The records |
★ ★ ★ ★ ★

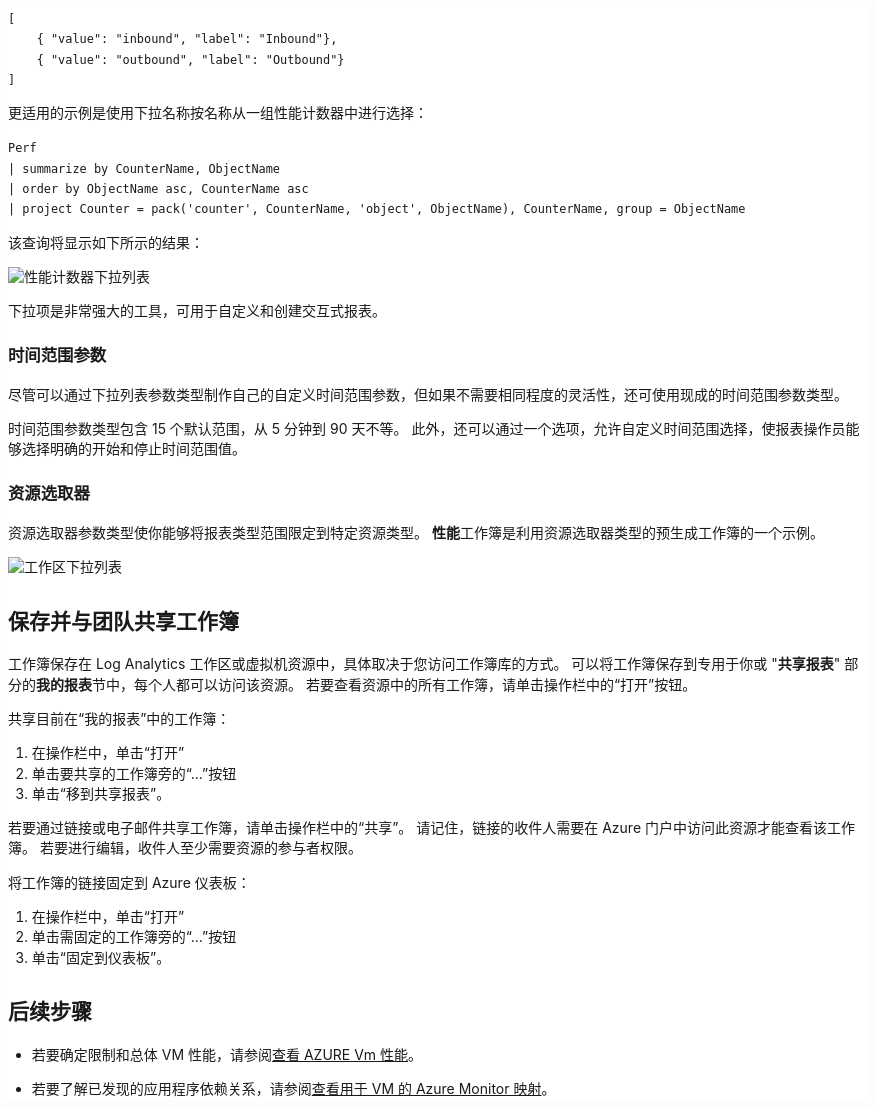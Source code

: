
 ```
[
    { "value": "inbound", "label": "Inbound"},
    { "value": "outbound", "label": "Outbound"}
]
```

更适用的示例是使用下拉名称按名称从一组性能计数器中进行选择：

```
Perf
| summarize by CounterName, ObjectName
| order by ObjectName asc, CounterName asc
| project Counter = pack('counter', CounterName, 'object', ObjectName), CounterName, group = ObjectName
```

该查询将显示如下所示的结果：

![性能计数器下拉列表](media/vminsights-workbooks/013-workbook-edit-parameter-perf-counters.png)

下拉项是非常强大的工具，可用于自定义和创建交互式报表。

### <a name="time-range-parameters"></a>时间范围参数

尽管可以通过下拉列表参数类型制作自己的自定义时间范围参数，但如果不需要相同程度的灵活性，还可使用现成的时间范围参数类型。 

时间范围参数类型包含 15 个默认范围，从 5 分钟到 90 天不等。 此外，还可以通过一个选项，允许自定义时间范围选择，使报表操作员能够选择明确的开始和停止时间范围值。

### <a name="resource-picker"></a>资源选取器

资源选取器参数类型使你能够将报表类型范围限定到特定资源类型。 **性能**工作簿是利用资源选取器类型的预生成工作簿的一个示例。

![工作区下拉列表](media/vminsights-workbooks/014-workbook-edit-parameter-workspaces.png)

## <a name="saving-and-sharing-workbooks-with-your-team"></a>保存并与团队共享工作簿

工作簿保存在 Log Analytics 工作区或虚拟机资源中，具体取决于您访问工作簿库的方式。 可以将工作簿保存到专用于你或 "**共享报表**" 部分的**我的报表**节中，每个人都可以访问该资源。 若要查看资源中的所有工作簿，请单击操作栏中的“打开”按钮。

共享目前在“我的报表”中的工作簿：

1. 在操作栏中，单击“打开”
2. 单击要共享的工作簿旁的“...”按钮
3. 单击“移到共享报表”。

若要通过链接或电子邮件共享工作簿，请单击操作栏中的“共享”。 请记住，链接的收件人需要在 Azure 门户中访问此资源才能查看该工作簿。 若要进行编辑，收件人至少需要资源的参与者权限。

将工作簿的链接固定到 Azure 仪表板：

1. 在操作栏中，单击“打开”
2. 单击需固定的工作簿旁的“...”按钮
3. 单击“固定到仪表板”。

## <a name="next-steps"></a>后续步骤

- 若要确定限制和总体 VM 性能，请参阅[查看 AZURE Vm 性能](vminsights-performance.md)。

- 若要了解已发现的应用程序依赖关系，请参阅[查看用于 VM 的 Azure Monitor 映射](vminsights-maps.md)。

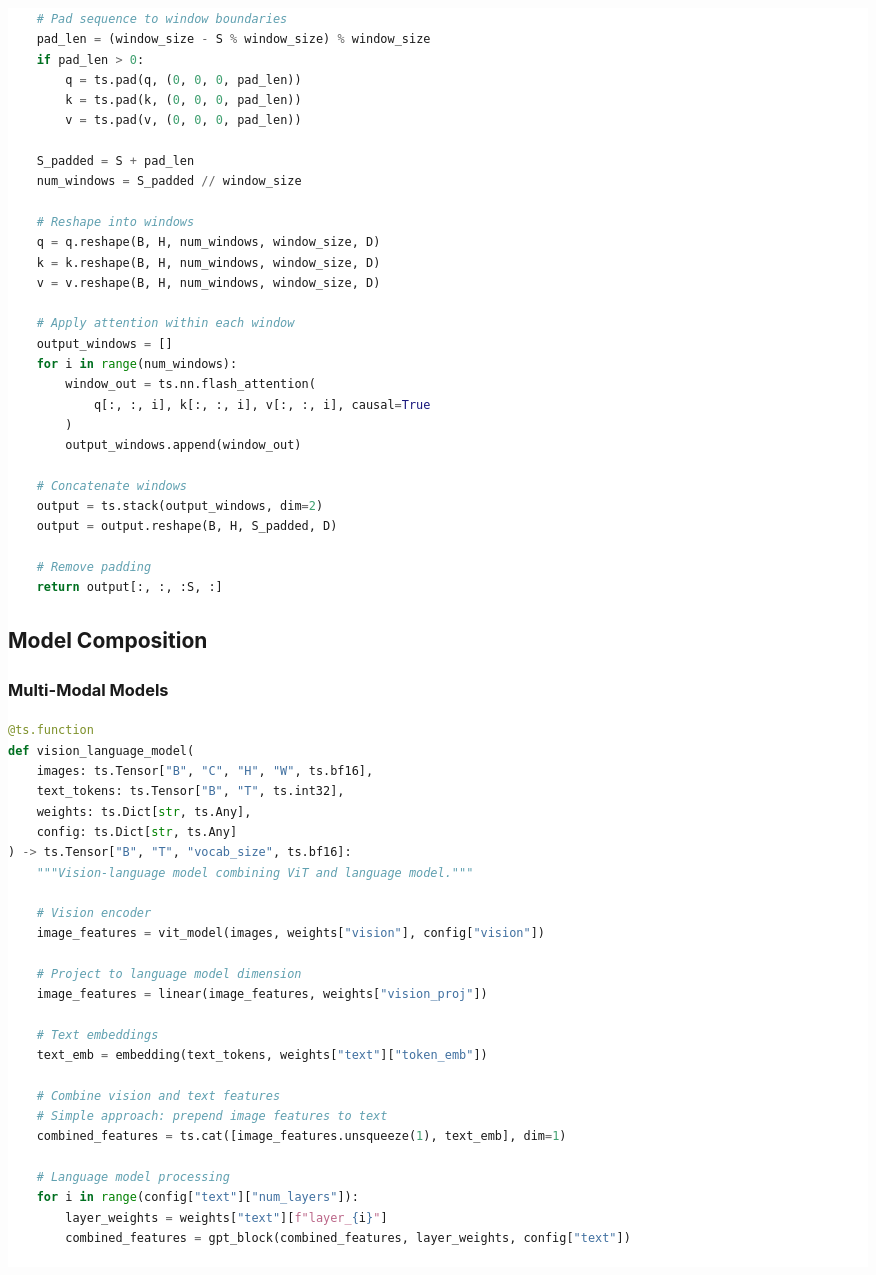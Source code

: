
 ```python
    # Pad sequence to window boundaries
    pad_len = (window_size - S % window_size) % window_size
    if pad_len > 0:
        q = ts.pad(q, (0, 0, 0, pad_len))
        k = ts.pad(k, (0, 0, 0, pad_len))
        v = ts.pad(v, (0, 0, 0, pad_len))
    
    S_padded = S + pad_len
    num_windows = S_padded // window_size
    
    # Reshape into windows
    q = q.reshape(B, H, num_windows, window_size, D)
    k = k.reshape(B, H, num_windows, window_size, D)
    v = v.reshape(B, H, num_windows, window_size, D)
    
    # Apply attention within each window
    output_windows = []
    for i in range(num_windows):
        window_out = ts.nn.flash_attention(
            q[:, :, i], k[:, :, i], v[:, :, i], causal=True
        )
        output_windows.append(window_out)
    
    # Concatenate windows
    output = ts.stack(output_windows, dim=2)
    output = output.reshape(B, H, S_padded, D)
    
    # Remove padding
    return output[:, :, :S, :]
```

## Model Composition

### Multi-Modal Models

```python
@ts.function
def vision_language_model(
    images: ts.Tensor["B", "C", "H", "W", ts.bf16],
    text_tokens: ts.Tensor["B", "T", ts.int32],
    weights: ts.Dict[str, ts.Any],
    config: ts.Dict[str, ts.Any]
) -> ts.Tensor["B", "T", "vocab_size", ts.bf16]:
    """Vision-language model combining ViT and language model."""
    
    # Vision encoder
    image_features = vit_model(images, weights["vision"], config["vision"])
    
    # Project to language model dimension
    image_features = linear(image_features, weights["vision_proj"])
    
    # Text embeddings
    text_emb = embedding(text_tokens, weights["text"]["token_emb"])
    
    # Combine vision and text features
    # Simple approach: prepend image features to text
    combined_features = ts.cat([image_features.unsqueeze(1), text_emb], dim=1)
    
    # Language model processing
    for i in range(config["text"]["num_layers"]):
        layer_weights = weights["text"][f"layer_{i}"]
        combined_features = gpt_block(combined_features, layer_weights, config["text"])
    
```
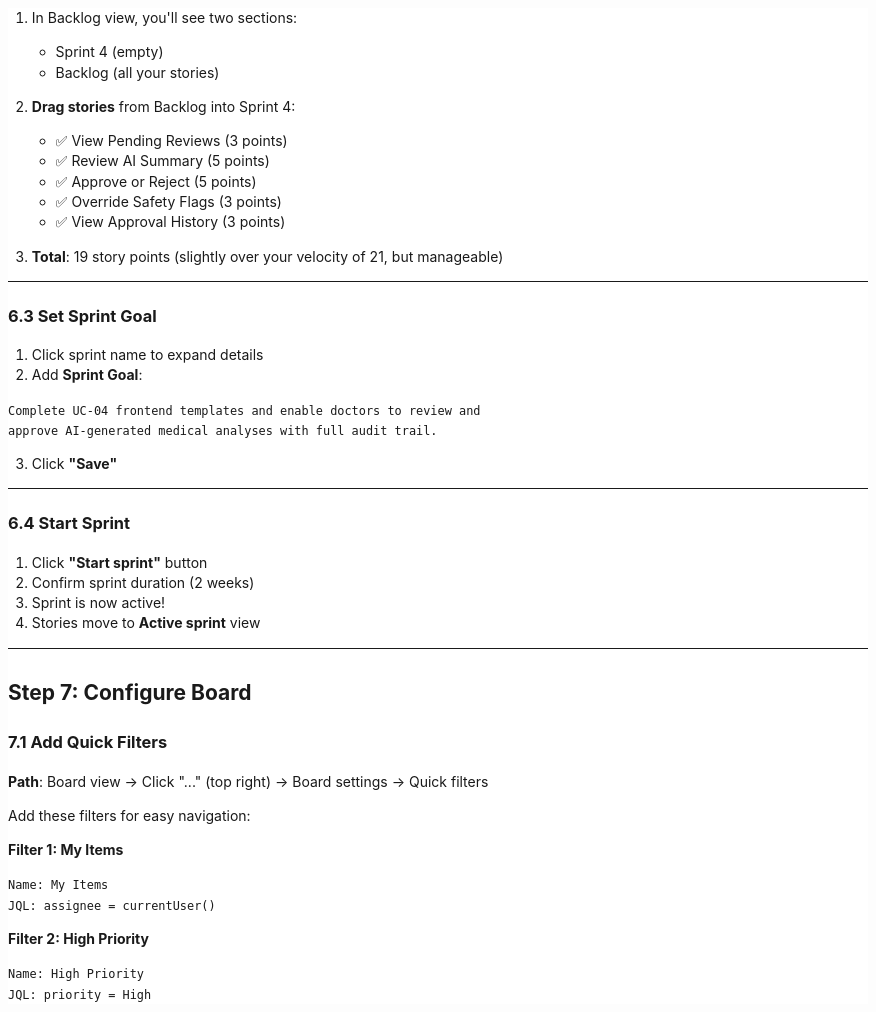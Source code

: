 1. In Backlog view, you'll see two sections:
   - Sprint 4 (empty)
   - Backlog (all your stories)

2. **Drag stories** from Backlog into Sprint 4:
   - ✅ View Pending Reviews (3 points)
   - ✅ Review AI Summary (5 points)
   - ✅ Approve or Reject (5 points)
   - ✅ Override Safety Flags (3 points)
   - ✅ View Approval History (3 points)

3. **Total**: 19 story points (slightly over your velocity of 21, but manageable)

---

### 6.3 Set Sprint Goal

1. Click sprint name to expand details
2. Add **Sprint Goal**:

```
Complete UC-04 frontend templates and enable doctors to review and 
approve AI-generated medical analyses with full audit trail.
```

3. Click **"Save"**

---

### 6.4 Start Sprint

1. Click **"Start sprint"** button
2. Confirm sprint duration (2 weeks)
3. Sprint is now active!
4. Stories move to **Active sprint** view

---

## Step 7: Configure Board

### 7.1 Add Quick Filters

**Path**: Board view → Click "..." (top right) → Board settings → Quick filters

Add these filters for easy navigation:

**Filter 1: My Items**
```
Name: My Items
JQL: assignee = currentUser()
```

**Filter 2: High Priority**
```
Name: High Priority
JQL: priority = High
```
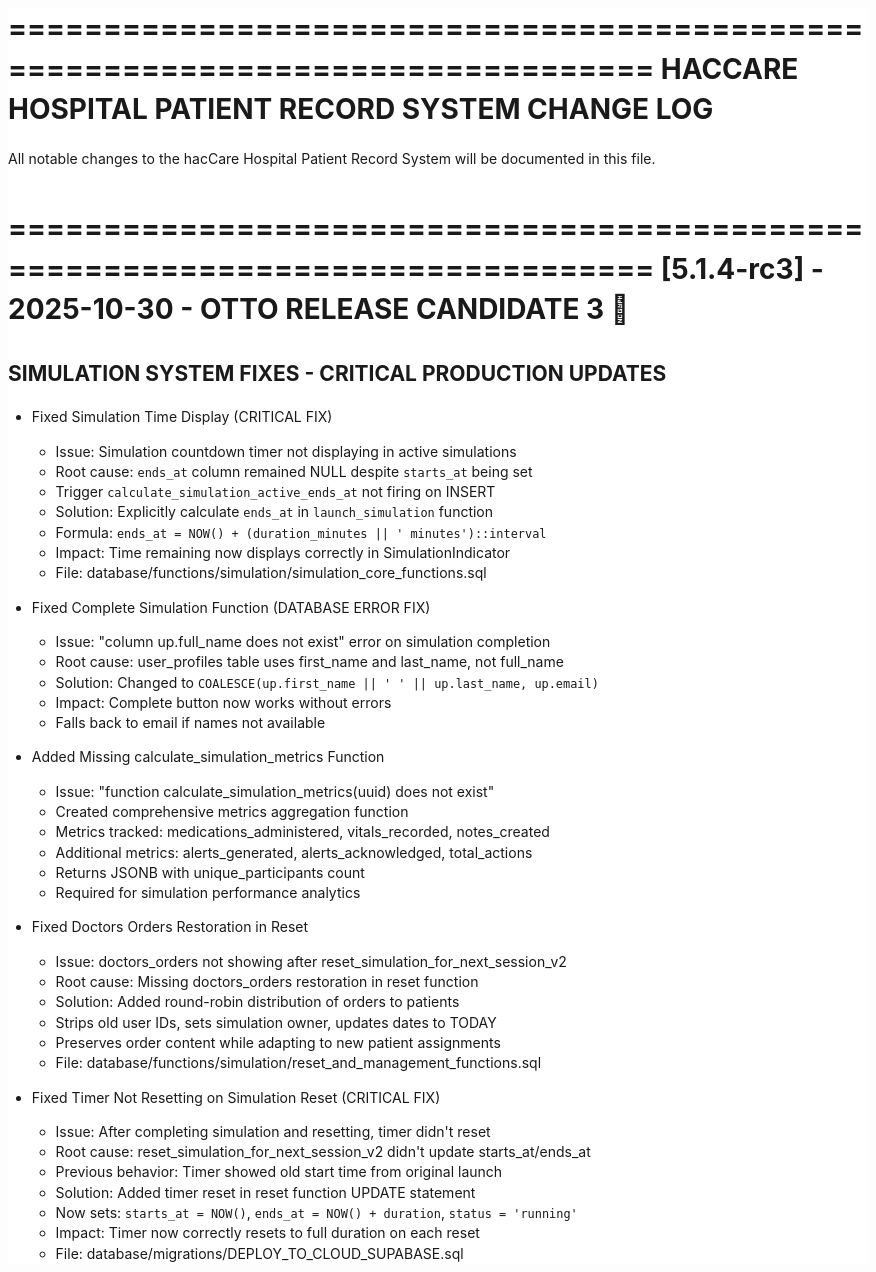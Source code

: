 ===============================================================================
                    HACCARE HOSPITAL PATIENT RECORD SYSTEM
                              CHANGE LOG
===============================================================================

All notable changes to the hacCare Hospital Patient Record System will be
documented in this file.

===============================================================================
[5.1.4-rc3] - 2025-10-30 - OTTO RELEASE CANDIDATE 3 🚀
===============================================================================

SIMULATION SYSTEM FIXES - CRITICAL PRODUCTION UPDATES
------------------------------------------------------

* Fixed Simulation Time Display (CRITICAL FIX)
  - Issue: Simulation countdown timer not displaying in active simulations
  - Root cause: `ends_at` column remained NULL despite `starts_at` being set
  - Trigger `calculate_simulation_active_ends_at` not firing on INSERT
  - Solution: Explicitly calculate `ends_at` in `launch_simulation` function
  - Formula: `ends_at = NOW() + (duration_minutes || ' minutes')::interval`
  - Impact: Time remaining now displays correctly in SimulationIndicator
  - File: database/functions/simulation/simulation_core_functions.sql

* Fixed Complete Simulation Function (DATABASE ERROR FIX)
  - Issue: "column up.full_name does not exist" error on simulation completion
  - Root cause: user_profiles table uses first_name and last_name, not full_name
  - Solution: Changed to `COALESCE(up.first_name || ' ' || up.last_name, up.email)`
  - Impact: Complete button now works without errors
  - Falls back to email if names not available

* Added Missing calculate_simulation_metrics Function
  - Issue: "function calculate_simulation_metrics(uuid) does not exist"
  - Created comprehensive metrics aggregation function
  - Metrics tracked: medications_administered, vitals_recorded, notes_created
  - Additional metrics: alerts_generated, alerts_acknowledged, total_actions
  - Returns JSONB with unique_participants count
  - Required for simulation performance analytics

* Fixed Doctors Orders Restoration in Reset
  - Issue: doctors_orders not showing after reset_simulation_for_next_session_v2
  - Root cause: Missing doctors_orders restoration in reset function
  - Solution: Added round-robin distribution of orders to patients
  - Strips old user IDs, sets simulation owner, updates dates to TODAY
  - Preserves order content while adapting to new patient assignments
  - File: database/functions/simulation/reset_and_management_functions.sql

* Fixed Timer Not Resetting on Simulation Reset (CRITICAL FIX)
  - Issue: After completing simulation and resetting, timer didn't reset
  - Root cause: reset_simulation_for_next_session_v2 didn't update starts_at/ends_at
  - Previous behavior: Timer showed old start time from original launch
  - Solution: Added timer reset in reset function UPDATE statement
  - Now sets: `starts_at = NOW()`, `ends_at = NOW() + duration`, `status = 'running'`
  - Impact: Timer now correctly resets to full duration on each reset
  - File: database/migrations/DEPLOY_TO_CLOUD_SUPABASE.sql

★ ★ ★ ★ ★

What is expected |
Please restate the lines above exactly, starting at the first line of the data and stopping at the line containing "资源选取器参数类型使你能够将", which is included. Omit pictures.

Answer section |
Source code

:
 ```
[
    { "value": "inbound", "label": "Inbound"},
    { "value": "outbound", "label": "Outbound"}
]
```

更适用的示例是使用下拉名称按名称从一组性能计数器中进行选择：

```
Perf
| summarize by CounterName, ObjectName
| order by ObjectName asc, CounterName asc
| project Counter = pack('counter', CounterName, 'object', ObjectName), CounterName, group = ObjectName
```

该查询将显示如下所示的结果：

![性能计数器下拉列表](media/vminsights-workbooks/013-workbook-edit-parameter-perf-counters.png)

下拉项是非常强大的工具，可用于自定义和创建交互式报表。

### <a name="time-range-parameters"></a>时间范围参数

尽管可以通过下拉列表参数类型制作自己的自定义时间范围参数，但如果不需要相同程度的灵活性，还可使用现成的时间范围参数类型。 

时间范围参数类型包含 15 个默认范围，从 5 分钟到 90 天不等。 此外，还可以通过一个选项，允许自定义时间范围选择，使报表操作员能够选择明确的开始和停止时间范围值。

### <a name="resource-picker"></a>资源选取器

资源选取器参数类型使你能够将报表类型范围限定到特定资源类型。 **性能**工作簿是利用资源选取器类型的预生成工作簿的一个示例。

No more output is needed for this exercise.